Russian Orthodox clergy recently consecrated a statue of Soviet dictator Stalin in Russia in a public event without the diocese’s “blessing” or approval, AFP reported, according to News.ro.

T-shirt with Joseph StalinPhoto: Darko Vojinovic/AP/Profimedia

On August 15, in the city of Velyki Luky in the west of the Pskov region, in front of the plant, in the presence of representatives of the local Communist Party, an eight-meter monument to the leader of the USSR was unveiled.

According to videos published by Russian media, Orthodox priests were present at the ceremony, and one of them sprinkled water on a monument to the dictator, who ordered the killing of thousands of priests and the persecution of the Russian Orthodox Church.

The local diocese, subordinate to the Moscow Patriarchate, announced in a statement on Wednesday that these priests participated in the event “without the blessing and consent” of their superiors.

“Their actions and words do not express the position of the leadership of the Russian Orthodox Church, but reflect only their own opinions and beliefs,” the diocese said, saying they were under the crosshairs of an “inspection.”

Joseph Stalin, who was in power between 1920 and 1953, established a totalitarian regime in the Soviet Union that killed millions of people.

During this period, tens of thousands of Orthodox priests were shot or sent to the Gulag.

By order of Stalin, thousands of churches and religious monuments were destroyed.

In 1943, at the height of World War II, Stalin revived the Russian Orthodox Church, which had been repressed after the Bolshevik revolution of 1917, once again allowing the election of a patriarch placed under the strict control of the special services.

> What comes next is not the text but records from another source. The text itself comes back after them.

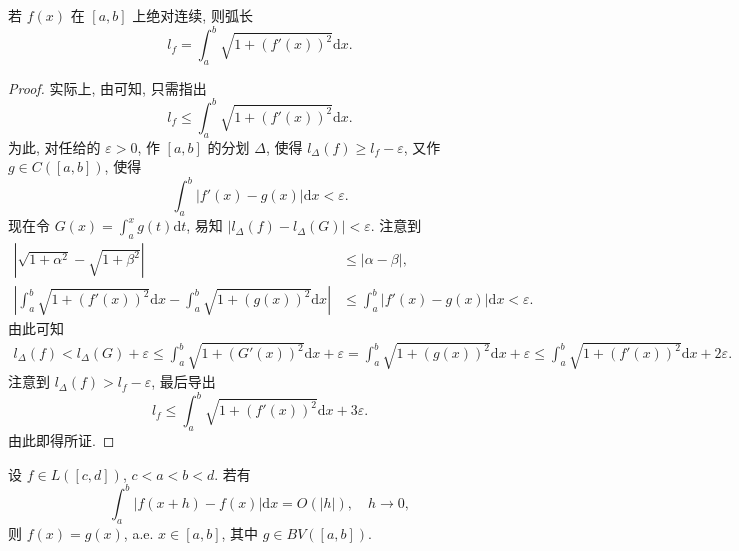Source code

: \documentclass[../../main.tex]{subfiles}%
\begin{document}
\begin{example}
若 $f(x)$ 在 $[a,b]$ 上绝对连续, 则弧长
\[
l_f = \int_a^b \sqrt{1+(f'(x))^2}\mathrm{d}x.
\]
\end{example}
\begin{proof}

实际上, 由可知, 只需指出
\[
l_f \leqslant \int_a^b \sqrt{1+(f'(x))^2}\mathrm{d}x.
\]
为此, 对任给的 $\varepsilon>0$, 作 $[a,b]$ 的分划 $\Delta$, 使得 $l_\Delta(f)\geqslant l_f-\varepsilon$, 又作 $g\in C([a,b])$, 使得
\[
\int_a^b |f'(x)-g(x)|\mathrm{d}x < \varepsilon.
\]
现在令 $G(x) = \int_a^x g(t)\mathrm{d}t$, 易知 $|l_\Delta(f)-l_\Delta(G)| < \varepsilon$. 注意到
\begin{align*}
|\sqrt{1+\alpha^2}-\sqrt{1+\beta^2}| &\leqslant |\alpha-\beta|, \\
\left|\int_a^b \sqrt{1+(f'(x))^2}\mathrm{d}x - \int_a^b \sqrt{1+(g(x))^2}\mathrm{d}x\right|
&\leqslant \int_a^b |f'(x)-g(x)|\mathrm{d}x < \varepsilon.
\end{align*}
由此可知
\begin{align*}
l_\Delta(f) < l_\Delta(G) + \varepsilon \leqslant \int_a^b \sqrt{1+(G'(x))^2}\mathrm{d}x + \varepsilon 
= \int_a^b \sqrt{1+(g(x))^2}\mathrm{d}x + \varepsilon \leqslant \int_a^b \sqrt{1+(f'(x))^2}\mathrm{d}x + 2\varepsilon.
\end{align*}
注意到 $l_\Delta(f) > l_f-\varepsilon$, 最后导出
\[
l_f \leqslant \int_a^b \sqrt{1+(f'(x))^2}\mathrm{d}x + 3\varepsilon.
\]
由此即得所证.

\end{proof}

\begin{example}
设 $f\in L([c,d])$, $c<a<b<d$. 若有
\[
\int_a^b |f(x+h)-f(x)|\mathrm{d}x = O(|h|),\quad h\to 0,
\]
则 $f(x)=g(x)$, a.e. $x\in[a,b]$, 其中 $g\in  BV([a,b])$.
\end{example}
\end{document}
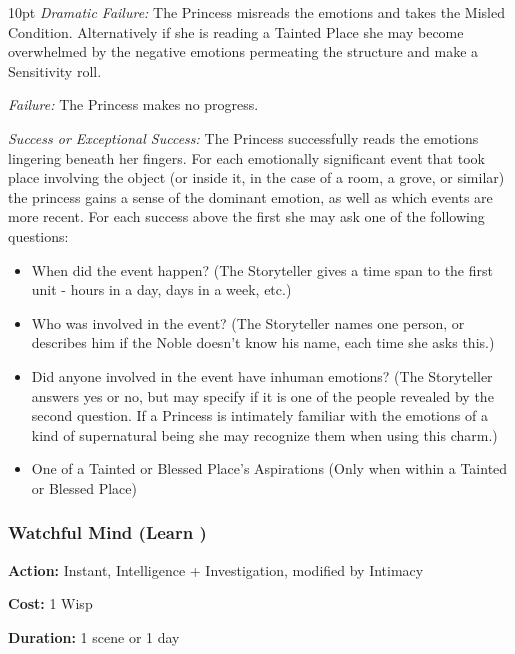   \begin{myindentpar}{10pt}  \emph{Dramatic Failure:} The Princess misreads the emotions and takes the Misled Condition. Alternatively if she is reading a Tainted Place she may become overwhelmed by the negative emotions permeating the structure and make a Sensitivity roll.

    \emph{Failure:} The Princess makes no progress. 

    \emph{Success or Exceptional Success:} The Princess successfully reads the emotions lingering beneath her fingers. For each emotionally significant event that took place involving the object (or inside it, in the case of a room, a grove, or similar) the princess gains a sense of the dominant emotion, as well as which events are more recent. For each success above the first she may ask one of the following questions: 
	
	\begin{itemize}
	
	\item When did the event happen? (The Storyteller gives a time span to the first unit - hours in a day, days
in a week, etc.)
	\item Who was involved in the event? (The Storyteller names one person, or describes him if the Noble
doesn't know his name, each time she asks this.)
    \item Did anyone involved in the event have inhuman emotions? (The Storyteller answers yes or no, but may specify if it is one of the people revealed by the second question. If a Princess is intimately familiar with the emotions of a kind of supernatural being she may recognize them when using this charm.)
	\item One of a Tainted or Blessed Place's Aspirations (Only when within a Tainted or Blessed Place) 
	
	\end{itemize}
	
\end{myindentpar}

\subsubsection*{Watchful Mind (Learn \textbullet\textbullet)}

\noindent \textbf{Action:} Instant, Intelligence + Investigation, modified by Intimacy

\noindent \textbf{Cost:} 1 Wisp

\noindent \textbf{Duration:} 1 scene or 1 day \\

In Russia, the dictator currently has a mixed memory, supported by the Kremlin, which portrays him as the father of the Soviet victory over the Nazis in 1945.

Monuments glorifying him, busts and statues, exist in the country, despite the fact that they are rare.

The Kremlin does not deny Soviet repression, but minimizes it, presenting it as a tragedy without a real culprit.

At the same time, the Kremlin loudly extols the power of the USSR, especially after the invasion of Ukraine, which it presents as “denazification” in line with the legacy of World War II.